第15章 アーサーside
ドンッ!
「わっ!」
勢いよく押されたため、華奢な彼女はよろけて手に持っていたクレープを地面に落としてしまう。
「ちょっと、キミ達っ…!」
女「え?なぁに?気がつかなかったわ。ごめんなさいね〜」
アナスタシアを押した女の子は全く悪びれる様子もなく落としたクレープを拾い上げる彼女を見ていた。
嘘だ。絶対わざとぶつかったでしょー…
女「あーあ、綺麗なワンピースにチョコレートが付いちゃって可哀想〜。
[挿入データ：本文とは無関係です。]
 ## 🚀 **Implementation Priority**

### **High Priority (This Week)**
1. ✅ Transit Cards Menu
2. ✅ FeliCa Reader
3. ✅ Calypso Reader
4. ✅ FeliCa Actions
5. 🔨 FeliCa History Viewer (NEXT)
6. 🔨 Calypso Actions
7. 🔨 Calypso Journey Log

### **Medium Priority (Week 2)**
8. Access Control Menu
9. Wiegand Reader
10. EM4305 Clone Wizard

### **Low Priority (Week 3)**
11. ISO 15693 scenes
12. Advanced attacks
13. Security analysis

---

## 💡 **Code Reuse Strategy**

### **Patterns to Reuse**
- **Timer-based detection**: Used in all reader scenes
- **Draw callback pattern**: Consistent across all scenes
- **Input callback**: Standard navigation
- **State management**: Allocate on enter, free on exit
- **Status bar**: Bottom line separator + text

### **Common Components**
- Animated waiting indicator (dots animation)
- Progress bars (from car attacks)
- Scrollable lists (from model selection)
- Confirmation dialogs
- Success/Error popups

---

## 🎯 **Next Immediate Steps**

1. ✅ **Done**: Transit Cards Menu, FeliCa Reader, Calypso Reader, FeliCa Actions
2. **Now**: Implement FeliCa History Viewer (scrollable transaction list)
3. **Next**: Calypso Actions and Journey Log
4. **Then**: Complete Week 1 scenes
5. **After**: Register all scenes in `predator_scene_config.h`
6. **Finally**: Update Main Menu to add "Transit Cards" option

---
」
別の女の子もアナスタシアの姿を面白そうに見ている。
「アナスタシア!だいじょーぶ?」
女の子を押しのけて彼女のところに向かおうとするも、腕を掴まれていて思うように動けない。
アナスタシアはと言うと…
「どーしよう…でも砂を避ければまだ…」
真剣な表情で拾い上げたクレープを見ている。
女「ぷっ…なにあの子?落としたクレープを食べるつもり?」
女「信じらんないっ!汚いわね。」
女達はアナスタシアを見て笑っている。
「キミたち、なにを…」
止めようとするも…
女「ねぇあなた、アーサーの友達?落ちたクレープを食べようとするなんて汚いわね!」
女「そうよ!恥ずかしいと思わないのぉ〜?」
可笑しそうに笑いながら、アナスタシアに向かって大声で叫ぶ女達。
「ちょっと、ヤメてっ!」
「でもっ、せっかくのクレープが!砂を避ければまだっ…!」
俺の制止を他所に、アナスタシアが言い返すも…
女「信じられないわ!本気なの?ねぇアーサー、こんな下品な子放っておいて私達と行きましょう!」
女「あなた、スラムの生まれ?くすくす…
本当に汚いわね。こんな食い意地の張った女と歩かなきゃいけないアーサーが可哀想!」
次々とかけられるキツイ言葉に、アナスタシアはついに俯いてしまう。
「いい加減にして、みんな」
我慢できなくなり、少し強い口調で咎めるも…
女「やだぁ、この子泣いちゃった?」
女「まるで私達が悪いみたいじゃない。でもこれに懲りたらアーサーには近付かないでね?あんたみたいな下品な女といるなんて、アーサーが恥をかくわ!」
不意に、俯いたままのアナスタシアが口を開く。